Zandik is a Zoroastrian term of uncertain origin and meaning, but conventionally interpreted as 'heretic' in a narrow sense, or, in a wider sense, for a person with any belief or practice that ran contrary to Sassanid-mediated Zoroastrian orthodoxy.

The Middle Persian term engendered the better-attested Arabic zindiq, with the same semantic field but related to Islam rather than Zoroastrianism. In the Islamic world, including Islamic-era Iran, the term was also variously assigned to Manichaeans, Mandaeans, Mazdakites, Zoroastrians, Buddhists, Christians, and free-thinkers in general, including Muslims. Whether zandik was also used in any of these ways in Zoroastrian times is unknown; in that context, the term is only attested in three texts (two from the same author), and in all three appears as a hapax used in a pejorative way, but with no additional hints from which to infer a meaning.

In several now-obsolete studies related to Zoroastrianism, the word was also speculated to be the proper name of a particular (but hypothetical) priestly tradition that embraced Zurvanite doctrine.

The conventional translation as 'heretic' was already common in the 19th century when Christian Bartholomae (1885), derived zandik from Avestan zanda, which he treated as a name of certain heretics.
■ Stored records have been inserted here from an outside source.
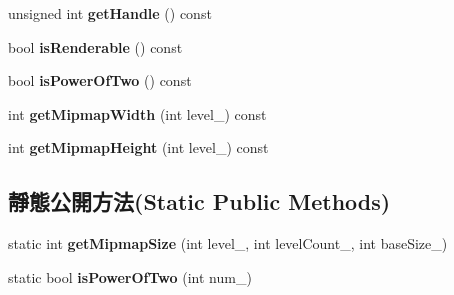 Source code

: \begin{DoxyCompactItemize}
\item 
unsigned int {\bfseries get\+Handle} () const \hypertarget{class_magnum_1_1_g_x_pixel_buffer_af22085ae79f9d3cfdff5c4d6e0852d45}{}\label{class_magnum_1_1_g_x_pixel_buffer_af22085ae79f9d3cfdff5c4d6e0852d45}

\item 
bool {\bfseries is\+Renderable} () const \hypertarget{class_magnum_1_1_g_x_pixel_buffer_aa85b6f66faa63184cc9af1f2dc9b749e}{}\label{class_magnum_1_1_g_x_pixel_buffer_aa85b6f66faa63184cc9af1f2dc9b749e}

\item 
bool {\bfseries is\+Power\+Of\+Two} () const \hypertarget{class_magnum_1_1_g_x_pixel_buffer_a461dbf167bc573bcaa7dad7eaf7911c9}{}\label{class_magnum_1_1_g_x_pixel_buffer_a461dbf167bc573bcaa7dad7eaf7911c9}

\item 
int {\bfseries get\+Mipmap\+Width} (int level\+\_\+) const \hypertarget{class_magnum_1_1_g_x_pixel_buffer_aeadca3a1498815c2c8d26e94d0332148}{}\label{class_magnum_1_1_g_x_pixel_buffer_aeadca3a1498815c2c8d26e94d0332148}

\item 
int {\bfseries get\+Mipmap\+Height} (int level\+\_\+) const \hypertarget{class_magnum_1_1_g_x_pixel_buffer_ae43c6cebb2fc3550de05569ceb386a91}{}\label{class_magnum_1_1_g_x_pixel_buffer_ae43c6cebb2fc3550de05569ceb386a91}

\end{DoxyCompactItemize}
\subsection*{靜態公開方法(Static Public Methods)}
\begin{DoxyCompactItemize}
\item 
static int {\bfseries get\+Mipmap\+Size} (int level\+\_\+, int level\+Count\+\_\+, int base\+Size\+\_\+)\hypertarget{class_magnum_1_1_g_x_pixel_buffer_a17f4c1d28e605361c15408d761a12793}{}\label{class_magnum_1_1_g_x_pixel_buffer_a17f4c1d28e605361c15408d761a12793}

\item 
static bool {\bfseries is\+Power\+Of\+Two} (int num\+\_\+)\hypertarget{class_magnum_1_1_g_x_pixel_buffer_aa5d8e35a9b2eabc730ab1e27c5a4a05c}{}\label{class_magnum_1_1_g_x_pixel_buffer_aa5d8e35a9b2eabc730ab1e27c5a4a05c}

\end{DoxyCompactItemize}
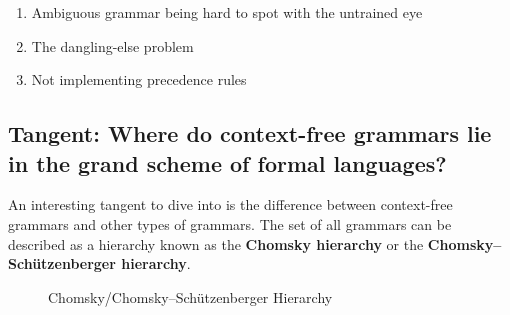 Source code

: \documentclass[12pt, letterpaper]{article}
\theoremstyle{definition}
\begin{document}
\begin{enumerate}
    \item Ambiguous grammar being hard to spot with the untrained eye
    \item The dangling-else problem
    \item Not implementing precedence rules
\end{enumerate}

\subsection{Tangent: Where do context-free grammars lie in the grand scheme of formal languages?}

An interesting tangent to dive into is the difference between context-free grammars and other types of grammars. The set of all grammars can be described as a hierarchy known as the \textbf{Chomsky hierarchy} or the \textbf{Chomsky–Schützenberger hierarchy}.

\begin{figure}[h]
    \begin{center}
        \caption{Chomsky/Chomsky–Schützenberger Hierarchy}
    \end{center}
\end{figure}
\end{document}
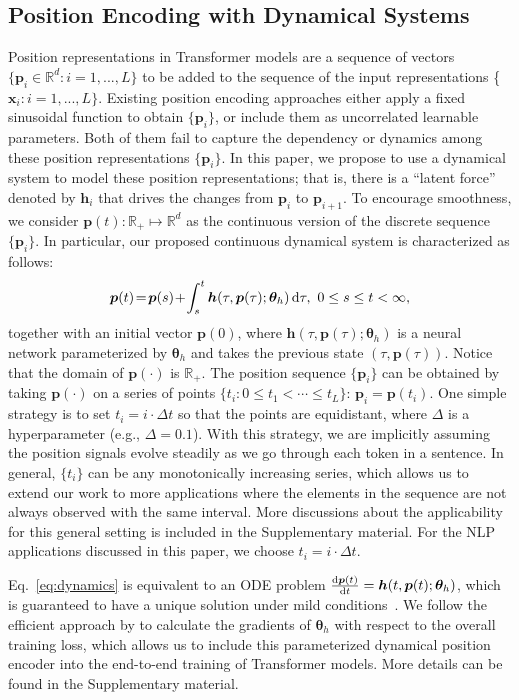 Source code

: \documentclass[11pt]{article}
\def\vtheta{{\bm{\theta}}}
\def\vh{{\bm{h}}}
\def\vp{{\bm{p}}}
\def\vx{{\bm{x}}}
\def\sR{{\mathbb{R}}}
\begin{document}
\subsection{Position Encoding with Dynamical Systems}
\label{sec:modeling}
Position representations in Transformer models are a sequence of 
vectors $\{\vp_i \in \sR^d: i = 1,...,L\}$ to be added to the sequence 
of the input representations \{$\vx_i:i=1,...,L\}$. 
Existing position encoding approaches either apply a fixed sinusoidal function to obtain $\{\vp_i\}$, or include them as uncorrelated learnable parameters. 
Both of them fail to capture the dependency or dynamics among these position representations $\{\vp_i\}$. 
In this paper, we propose to use a dynamical system to model these position representations; that is, 
there is a ``latent force'' denoted by $\vh_i$ that drives the changes from $\vp_i$ to $\vp_{i+1}$.  
To encourage smoothness, we consider $\vp(t):\sR_+\mapsto \sR^d$ as the continuous version of the 
discrete sequence $\{\vp_i\}$. In particular, our proposed continuous dynamical system is characterized as follows:
\begin{equation}
    \vp(t)\!=\!\vp(s)\!+\!\int_s^t\vh(\tau, \vp({\tau});\vtheta_h)\dif \tau,\ 0\le s\le t<\infty,
    \label{eq:dynamics}
\end{equation}
together with an initial vector $\vp(0)$, where $\vh(\tau, \vp({\tau});\vtheta_h)$ is a neural network 
parameterized by $\vtheta_h$ and takes the previous state $(\tau, \vp(\tau))$. Notice that the domain of 
$\vp(\cdot)$ is $\sR_+$. The position sequence $\{\vp_i\}$ can be obtained by taking $\vp(\cdot)$ on a series of points $\{t_i: 0 \le t_1 < \cdots \le t_L\}$: $\vp_i=\vp(t_i)$.
One simple strategy is to set $t_i=i\cdot\Delta t$ so that the points are equidistant, where $\Delta$ is a hyperparameter (e.g., $\Delta=0.1$). 
With this strategy, we are implicitly assuming the position signals evolve steadily as we go through each token in a sentence. 
In general, $\{t_i\}$ can be any monotonically increasing series, which allows us to extend our work to more applications where the elements in the sequence are not always observed with the same interval. More discussions about the applicability for this general setting is included in the Supplementary material. For the NLP applications discussed in this paper, we choose $t_i=i\cdot \Delta t$.
\par
Eq.~\eqref{eq:dynamics} is equivalent to an ODE problem $\frac{\dif \vp(t)}{\dif t}=\vh(t,\vp(t);\vtheta_h)$, which is guaranteed to have a unique solution under mild conditions~\cite{clark1964ordinary}. We follow the efficient approach by \cite{chen2018neural} to calculate the gradients of $\vtheta_h$ with respect to the overall training loss, which allows us to include this parameterized dynamical position encoder into the end-to-end training of Transformer models. More details can be found in the Supplementary material.
\end{document}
Early examples of Arabic zindiq primarily denote Manichaeans, and this is possibly also the meaning of the term in the early attested use in Middle Persian (see below). This early usage led A. A. Bevan to derive Middle Persian zandik from Syriac zaddiq 'righteous' as a Manichaean technical term for 'listeners' (i.e. lay persons, as contradistinguished from the Manichaean elite). Bevan's derivation was widely accepted until the 1930s, especially amongst scholars of Semitic languages, but was discredited following a comprehensive review of both Arabic and Iranian usage by H. H. Schaeder (1930). Schaeder pointed out that the substantive was zand, not zandik (an etymology would thus have to explain zand, not zandik), as -ik was merely a regular Middle Iranian adjectivizing suffix.